ACTIVITY -
The entries below should be quoted exactly, with no pictures carried over.

*** DATA EXTRACT ***

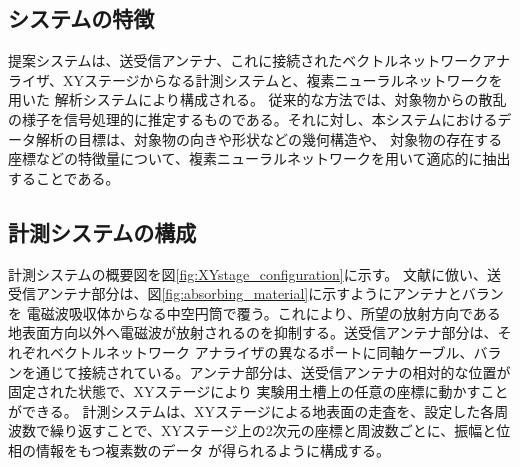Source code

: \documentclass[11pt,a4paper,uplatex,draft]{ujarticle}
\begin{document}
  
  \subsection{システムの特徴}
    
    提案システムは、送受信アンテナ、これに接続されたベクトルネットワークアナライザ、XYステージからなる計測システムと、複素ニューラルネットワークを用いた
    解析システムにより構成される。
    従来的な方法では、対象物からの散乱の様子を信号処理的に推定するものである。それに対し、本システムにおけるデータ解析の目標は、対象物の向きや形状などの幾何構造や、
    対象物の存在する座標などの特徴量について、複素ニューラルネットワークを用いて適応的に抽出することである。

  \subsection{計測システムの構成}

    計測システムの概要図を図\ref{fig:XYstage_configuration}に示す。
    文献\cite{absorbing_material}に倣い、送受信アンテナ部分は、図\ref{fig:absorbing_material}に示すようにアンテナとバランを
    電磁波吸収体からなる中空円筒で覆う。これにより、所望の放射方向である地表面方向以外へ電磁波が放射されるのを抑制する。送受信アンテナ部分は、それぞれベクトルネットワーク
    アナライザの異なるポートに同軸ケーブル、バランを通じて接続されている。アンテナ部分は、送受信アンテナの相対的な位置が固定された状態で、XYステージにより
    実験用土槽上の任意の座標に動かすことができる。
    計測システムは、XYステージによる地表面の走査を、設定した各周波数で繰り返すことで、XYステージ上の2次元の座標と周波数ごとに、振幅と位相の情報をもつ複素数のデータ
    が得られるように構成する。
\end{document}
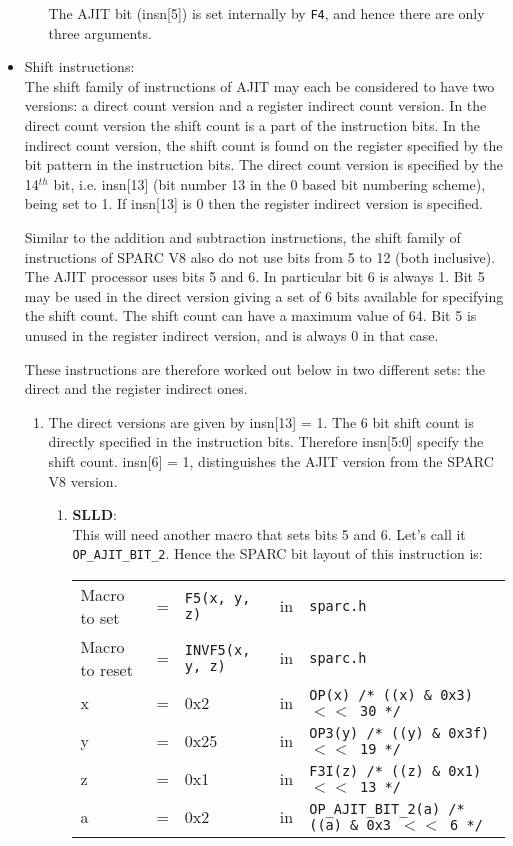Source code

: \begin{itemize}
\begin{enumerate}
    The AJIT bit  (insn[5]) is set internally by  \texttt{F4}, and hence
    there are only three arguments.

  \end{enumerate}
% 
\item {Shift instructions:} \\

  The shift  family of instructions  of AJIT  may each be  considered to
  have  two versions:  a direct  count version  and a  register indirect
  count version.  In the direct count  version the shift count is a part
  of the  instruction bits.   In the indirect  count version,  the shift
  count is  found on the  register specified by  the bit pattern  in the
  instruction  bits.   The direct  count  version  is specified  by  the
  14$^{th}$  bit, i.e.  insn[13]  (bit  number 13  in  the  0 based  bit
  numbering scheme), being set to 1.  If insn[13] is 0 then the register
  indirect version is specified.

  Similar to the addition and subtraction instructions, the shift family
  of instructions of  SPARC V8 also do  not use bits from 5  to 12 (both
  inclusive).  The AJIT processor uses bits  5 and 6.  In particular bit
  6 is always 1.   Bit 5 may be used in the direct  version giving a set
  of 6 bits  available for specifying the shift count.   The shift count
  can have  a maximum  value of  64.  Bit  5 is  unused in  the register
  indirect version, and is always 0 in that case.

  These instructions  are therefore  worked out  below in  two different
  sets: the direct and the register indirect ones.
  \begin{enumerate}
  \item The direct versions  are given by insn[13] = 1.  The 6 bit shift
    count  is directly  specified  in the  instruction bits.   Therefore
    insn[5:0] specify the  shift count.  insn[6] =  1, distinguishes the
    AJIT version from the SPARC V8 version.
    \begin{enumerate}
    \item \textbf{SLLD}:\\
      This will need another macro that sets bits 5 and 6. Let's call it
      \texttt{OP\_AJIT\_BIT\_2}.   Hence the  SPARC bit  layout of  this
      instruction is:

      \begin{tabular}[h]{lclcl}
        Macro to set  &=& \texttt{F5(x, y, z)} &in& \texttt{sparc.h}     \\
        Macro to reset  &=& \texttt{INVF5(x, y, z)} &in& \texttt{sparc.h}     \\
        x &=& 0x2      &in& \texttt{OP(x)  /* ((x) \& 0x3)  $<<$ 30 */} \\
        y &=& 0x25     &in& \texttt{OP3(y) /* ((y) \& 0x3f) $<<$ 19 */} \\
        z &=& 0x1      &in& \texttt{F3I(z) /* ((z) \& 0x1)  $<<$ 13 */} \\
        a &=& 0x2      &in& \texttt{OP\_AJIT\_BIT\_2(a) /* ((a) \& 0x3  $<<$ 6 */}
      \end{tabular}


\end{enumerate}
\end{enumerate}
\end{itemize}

*** End of DATA EXTRACT ***

SOLVED EXERCISE -
Source code

: \documentclass[11pt,a4paper,uplatex,draft]{ujarticle}
\begin{document}
  
  \subsection{システムの特徴}
    
    提案システムは、送受信アンテナ、これに接続されたベクトルネットワークアナライザ、XYステージからなる計測システムと、複素ニューラルネットワークを用いた
    解析システムにより構成される。
    従来的な方法では、対象物からの散乱の様子を信号処理的に推定するものである。それに対し、本システムにおけるデータ解析の目標は、対象物の向きや形状などの幾何構造や、
    対象物の存在する座標などの特徴量について、複素ニューラルネットワークを用いて適応的に抽出することである。

  \subsection{計測システムの構成}

    計測システムの概要図を図\ref{fig:XYstage_configuration}に示す。
    文献\cite{absorbing_material}に倣い、送受信アンテナ部分は、図\ref{fig:absorbing_material}に示すようにアンテナとバランを
    電磁波吸収体からなる中空円筒で覆う。これにより、所望の放射方向である地表面方向以外へ電磁波が放射されるのを抑制する。送受信アンテナ部分は、それぞれベクトルネットワーク
    アナライザの異なるポートに同軸ケーブル、バランを通じて接続されている。アンテナ部分は、送受信アンテナの相対的な位置が固定された状態で、XYステージにより
    実験用土槽上の任意の座標に動かすことができる。
    計測システムは、XYステージによる地表面の走査を、設定した各周波数で繰り返すことで、XYステージ上の2次元の座標と周波数ごとに、振幅と位相の情報をもつ複素数のデータ
    が得られるように構成する。
\end{document}
Source code

: \begin{itemize}
\begin{enumerate}
    The AJIT bit  (insn[5]) is set internally by  \texttt{F4}, and hence
    there are only three arguments.

  \end{enumerate}
% 
\item {Shift instructions:} \\

  The shift  family of instructions  of AJIT  may each be  considered to
  have  two versions:  a direct  count version  and a  register indirect
  count version.  In the direct count  version the shift count is a part
  of the  instruction bits.   In the indirect  count version,  the shift
  count is  found on the  register specified by  the bit pattern  in the
  instruction  bits.   The direct  count  version  is specified  by  the
  14$^{th}$  bit, i.e.  insn[13]  (bit  number 13  in  the  0 based  bit
  numbering scheme), being set to 1.  If insn[13] is 0 then the register
  indirect version is specified.

  Similar to the addition and subtraction instructions, the shift family
  of instructions of  SPARC V8 also do  not use bits from 5  to 12 (both
  inclusive).  The AJIT processor uses bits  5 and 6.  In particular bit
  6 is always 1.   Bit 5 may be used in the direct  version giving a set
  of 6 bits  available for specifying the shift count.   The shift count
  can have  a maximum  value of  64.  Bit  5 is  unused in  the register
  indirect version, and is always 0 in that case.

  These instructions  are therefore  worked out  below in  two different
  sets: the direct and the register indirect ones.
  \begin{enumerate}
  \item The direct versions  are given by insn[13] = 1.  The 6 bit shift
    count  is directly  specified  in the  instruction bits.   Therefore
    insn[5:0] specify the  shift count.  insn[6] =  1, distinguishes the
    AJIT version from the SPARC V8 version.
    \begin{enumerate}
    \item \textbf{SLLD}:\\
      This will need another macro that sets bits 5 and 6. Let's call it
      \texttt{OP\_AJIT\_BIT\_2}.   Hence the  SPARC bit  layout of  this
      instruction is:

      \begin{tabular}[h]{lclcl}
        Macro to set  &=& \texttt{F5(x, y, z)} &in& \texttt{sparc.h}     \\
        Macro to reset  &=& \texttt{INVF5(x, y, z)} &in& \texttt{sparc.h}     \\
        x &=& 0x2      &in& \texttt{OP(x)  /* ((x) \& 0x3)  $<<$ 30 */} \\
        y &=& 0x25     &in& \texttt{OP3(y) /* ((y) \& 0x3f) $<<$ 19 */} \\
        z &=& 0x1      &in& \texttt{F3I(z) /* ((z) \& 0x1)  $<<$ 13 */} \\
        a &=& 0x2      &in& \texttt{OP\_AJIT\_BIT\_2(a) /* ((a) \& 0x3  $<<$ 6 */}
      \end{tabular}


\end{enumerate}
\end{enumerate}
\end{itemize}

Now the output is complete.